Ein Gedicht von Lassana

Es ist früh am Morgen, doch die Sonne brennt schon unbarmherzig heiß. Dabei ist es Herbst hier im Niemandsland an der saudiarabischen Grenze. Im Lager herrscht reges Treiben. Die Amerikaner haben die Essensrationen ausgegeben. Man tauscht und schwatzt, bis sich die Hitze lähmend über alles legt.

Er läuft langsam über den Platz und sucht eine Stelle abseits vom Lärm. In der Nähe des Stacheldrahtzaunes lässt er sich im Schatten nieder und zündet sich eine Zigarette an. Zwei Stück pro Tag gibt es. Aber er hat genug. Er gibt Englisch-Unterricht und die Leute zahlen mit Zigaretten. Er hat geträumt und muß nachdenken und eine Entscheidung fällen. Im Traum hat er seine Mutter gesehen und Blut, viel Blut. Blut bedeutet Tod. Es ist nicht das erste Mal, dass ihm das geschieht. Seine Träume haben sich immer bewahrheitet. Er weiß, er kann sich auf sie verlassen. Schon viele Male haben sie ihm das Leben gerettet.

Was soll er tun? Zwei Jahre sitzt er nun schon hier fest. Davon ein Jahr in ständiger Lebensgefahr, nachdem er mitbekam, dass die Schiiten wieder zurückgeschickt wurden nach Irak in die Klauen Saddams und er sich verleugnete. Seitdem lebt er hier unter den Sunnieten, darunter viele Extremisten mit langen Bärten, unbarmherzig Andersgläubigen gegenüber. Sein kleines selbst gebasteltes Messer ist sein Schutz und sein Status. Er hat ihn sich hart erkämpft. Durch seine guten Englischkenntnisse wurde er zum Sprachrohr der Amerikaner. Er ist verantwortlich für die Zuteilungen und lässt sich nicht bestechen. Das gäbe nur Ärger. Er ist beliebt und still und so lässt man ihn in Ruhe. Saudi-Arabien gibt kein Asyl. Den Gerüchten zufolge soll es nur noch wenige Monate dauern, bis man sie in die USA lässt. Er steht kurz vor dem Ziel seiner jahrelangen Odyssee. Wieviel Schmerz hat er erlebt, Hunger und Not. Wieviel Tote hat er am Wegesrand zurückgelassen. Dass er noch am Leben ist verdankt er nur seinem guten Instinkt und seinen Träumen. Und nun dieser Traum!

Er drückt seine Zigarette aus und geht zum Zaun, lässt seinen Blick über die Wüste schweifen. Er hat viele Gedichte geschrieben, das Schönste für seine Mutter. Seine Hefte sind inzwischen verbrannt zusammen mit allem, was sein altes Leben ausmachte. Es war sicherer so für seine Familie, nichts zurückzulassen. Seine Schwester hat er noch umarmt. Dann ist er gegangen, ohne sich umzusehen, ohne sich zu verabschieden.

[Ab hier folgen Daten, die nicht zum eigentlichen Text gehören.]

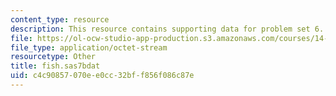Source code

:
 ```yaml
---
content_type: resource
description: This resource contains supporting data for problem set 6.
file: https://ol-ocw-studio-app-production.s3.amazonaws.com/courses/14-32-econometrics-spring-2007/c4c90857070ee0cc32bff856f086c87e_fish.sas7bdat
file_type: application/octet-stream
resourcetype: Other
title: fish.sas7bdat
uid: c4c90857-070e-e0cc-32bf-f856f086c87e
---
```

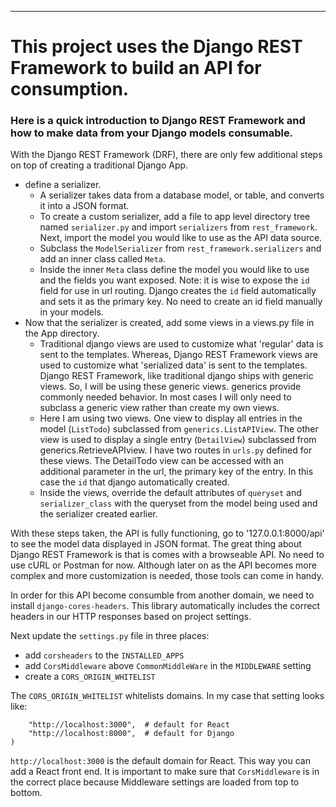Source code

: 
---------------------------------------------------------------------------------------------------------------------------------------------
# This project uses the Django REST Framework to build an API for consumption. 

### Here is a quick introduction to Django REST Framework and how to make data from your Django models consumable.

With the Django REST Framework (DRF), there are only few additional steps on top of creating a traditional Django App.

- define a serializer.
  - A serializer takes data from a database model, or table, and converts it into a JSON format. 
  - To create a custom serializer, add a file to app level directory tree named `serializer.py` and import `serializers` from `rest_framework`. Next, import the model you would like to use as the API data source.
  - Subclass the `ModelSerializer` from `rest_framework.serializers` and add an inner class called `Meta`.
  - Inside the inner `Meta` class define the model you would like to use and the fields you want exposed. Note: it is wise to expose the `id` field for use in url routing. Django creates the `id` field automatically and sets it as the primary key. No need to create an id field manually in your models. 
- Now that the serializer is created, add some views in a views.py file in the App directory. 
    - Traditional django views are used to customize what 'regular' data is sent to the templates. Whereas, Django REST Framework views are used to customize what 'serialized data' is sent to the templates. Django REST Framework, like traditional django ships with generic views. So, I will be using these generic views. generics provide commonly needed behavior. In most cases I will only need to subclass a generic view rather than create my own views.
   - Here I am using two views. One view to display all entries in the model (`ListTodo`) subclassed from `generics.ListAPIView`. The other view is used to display a single entry (`DetailView`) subclassed from generics.RetrieveAPIview. I have two routes in `urls.py` defined for these views. The DetailTodo view can be accessed with an additional parameter in the url, the primary key of the entry. In this case the `id` that django automatically created. 
   - Inside the views, override the default attributes of `queryset` and `serializer_class` with the queryset from the model being used and the serializer created earlier. 
   
With these steps taken, the API is fully functioning, go to '127.0.0.1:8000/api' to see the model data displayed in JSON format. The great thing about Django REST Framework is that is comes with a browseable API. No need to use cURL or Postman for now. Although later on as the API becomes more complex and more customization is needed, those tools can come in handy. 
 
In order for this API become consumble from another domain, we need to install `django-cores-headers`. This library automatically includes the correct headers in our HTTP responses based on project settings. 

Next update the `settings.py` file in three places:
- add `corsheaders` to the `INSTALLED_APPS`
- add `CorsMiddleware` above `CommonMiddleWare` in the `MIDDLEWARE` setting
- create a `CORS_ORIGIN_WHITELIST`

The `CORS_ORIGIN_WHITELIST` whitelists domains. In my case that setting looks like:

```CORS_ORIGIN_WHITELIST = (
    "http://localhost:3000",  # default for React
    "http://localhost:8000",  # default for Django
)
```
`http://localhost:3000` is the default domain for React. This way you can add a React front end. 
It is important to make sure that `CorsMiddleware` is in the correct place because Middleware settings are loaded from top to bottom.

Nun hebt er seine Arme zum Himmel. Das Gedicht hat er im Kopf und im Herzen. Erst leise, dann immer lauter werdend sendet er die Worte an seine Mutter. Die Männer im Lager schauen verwundert auf. Ach ja, sie wissen, Majdi spinnt manchmal. Doch als die Worte deutlicher an ihr Ohr dringen stehen sie auf und kommen zum Zaun. Still lauschen sie, die Köpfe gesenkt. Keiner soll das Glitzern in den Augen sehen. Er bemerkt es nicht. Inzwischen sind seine Worte zu einem Rufen angeschwollen. Er weint und ringt um Fassung, während sein Herz den Text weiterschreibt …

Dann plötzlich ist er wieder da im Hier und Jetzt, fühlt die sengende Sonne auf seinem Haar und die Menschenmenge in seinem Rücken. Er dreht sich langsam um und schaut lange in die bärtigen Gesichter. Dann holt er tief Luft und nimmt die Schultern zurück. Er läuft los und es bildet sich eine stille Gasse für ihn. Er geht geradewegs zur Kommandantur. Er hat seine Entscheidung getroffen.